The intent of Public Act 95-323 was to broaden the scope of disqualification, especially with respect to the nature of the termination. Petty larcenies which were not severe enough to invoke the larceny disqualification may be enough to invoke the wilful misconduct disqualification. The elimination of the "repeated" criteria from the "wilful misconduct" disqualification would logically effect the consequence of a single petty larceny. This is further evidenced by the revised definition of wilful misconduct. The requirement of reasonable and uniform application would seem to be the focus of the petty larceny cases. The larceny disqualification thus retains its vitality. An employer seeking to contest the qualification for compensation of an employee terminated for theft of $26 worth of property need only document the theft. If the property was worth $25 or less, the CT Page 5070 issue would be wilful misconduct. The burden of proof would include not only the theft but a reasonable publicized and uniformly enforced policy, reasonably applied.

In its decision, the Board ignores this construction of the statute and insists that the larceny provision must be amended to accomplish a disqualification for a larceny of $25 or less. The history of the larceny disqualification is also informative as to legislative intent. The original larceny disqualification, Public Act 1981, No. § 81-318, 1, referenced larceny in the third degree. Section 53a-124 larceny in the third degree was a class D felony until such act was amended in 1982 by Public Act 1982, No. 82-271. In 1985, Public Act 1985, No. 85-26 substituted $50 larceny for larceny in the third degree. In 1993, Public Act 1993, No. 93-243, § 5, decreased the amount of the larceny disqualification from $50 to $25. In the court's view, Public Act 95-323 is a continuation of a legislative intent to further restrict unemployment compensation for cause related terminations. Now, a single incident of petty larceny may meet the standard of a wilful misconduct disqualification.

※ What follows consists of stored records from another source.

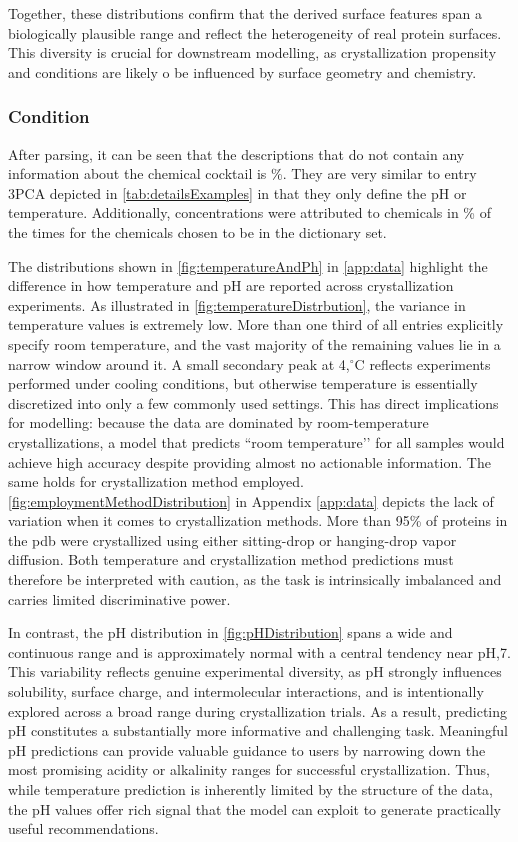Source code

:Together, these distributions confirm that the derived surface features span a biologically plausible range and reflect the heterogeneity of real protein surfaces. This diversity is crucial for downstream modelling, as crystallization propensity and conditions are likely o be influenced by surface geometry and chemistry. 

\subsubsection{Condition}\label{sec:data_analysis/univariate_analysis/condition}
After parsing, it can be seen that the descriptions that do not contain any information about the chemical cocktail is  \%. They are very similar to entry 3PCA depicted in \autoref{tab:detailsExamples} in that they only define the pH or temperature. Additionally, concentrations were attributed to chemicals in \% of the times for the chemicals chosen to be in the dictionary set. 

The distributions shown in \autoref{fig:temperatureAndPh}  in \ref{app:data} highlight the difference in how temperature and pH are reported across crystallization experiments. As illustrated in \autoref{fig:temperatureDistrbution}, the variance in temperature values is extremely low. More than one third of all entries explicitly specify room temperature, and the vast majority of the remaining values lie in a narrow window around it. A small secondary peak at 4,$^\circ$C reflects experiments performed under cooling conditions, but otherwise temperature is essentially discretized into only a few commonly used settings. This has direct implications for modelling: because the data are dominated by room-temperature crystallizations, a model that predicts “room temperature’’ for all samples would achieve high accuracy despite providing almost no actionable information. The same holds for crystallization method employed. \autoref{fig:employmentMethodDistribution} in Appendix \ref{app:data} depicts the lack of variation when it comes to crystallization methods. More than 95\% of proteins in the \gls{pdb} were crystallized using either sitting-drop or hanging-drop vapor diffusion. Both temperature and crystallization method predictions must therefore be interpreted with caution, as the task is intrinsically imbalanced and carries limited discriminative power.

In contrast, the pH distribution in \autoref{fig:pHDistribution} spans a wide and continuous range and is approximately normal with a central tendency near pH,7. This variability reflects genuine experimental diversity, as pH strongly influences solubility, surface charge, and intermolecular interactions, and is intentionally explored across a broad range during crystallization trials. As a result, predicting pH constitutes a substantially more informative and challenging task. Meaningful pH predictions can provide valuable guidance to users by narrowing down the most promising acidity or alkalinity ranges for successful crystallization. Thus, while temperature prediction is inherently limited by the structure of the data, the pH values offer rich signal that the model can exploit to generate practically useful recommendations.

The Board seeks in this review judicial deference to its statutory construction. These cases represent the Board's initial application of the Public Act 95-323 revisions. The interpretation and construction of a statute is uniquely the function of courts not administrative agencies. Bezzini v.Department of Social Services, 49. Conn. App. 432, 436 (1998);Connecticut Light Power Co. v. DPUC, 219 Conn. 51, 57-58 (1991); Assn. of Not-for-Profit Providers for the Aging v. Dept.of Social Services, supra, 244 Conn. 389.

For the reasons set forth above, the court finds the issues for the plaintiff The appeal is sustained and the case remanded to the Board to vacate its decision.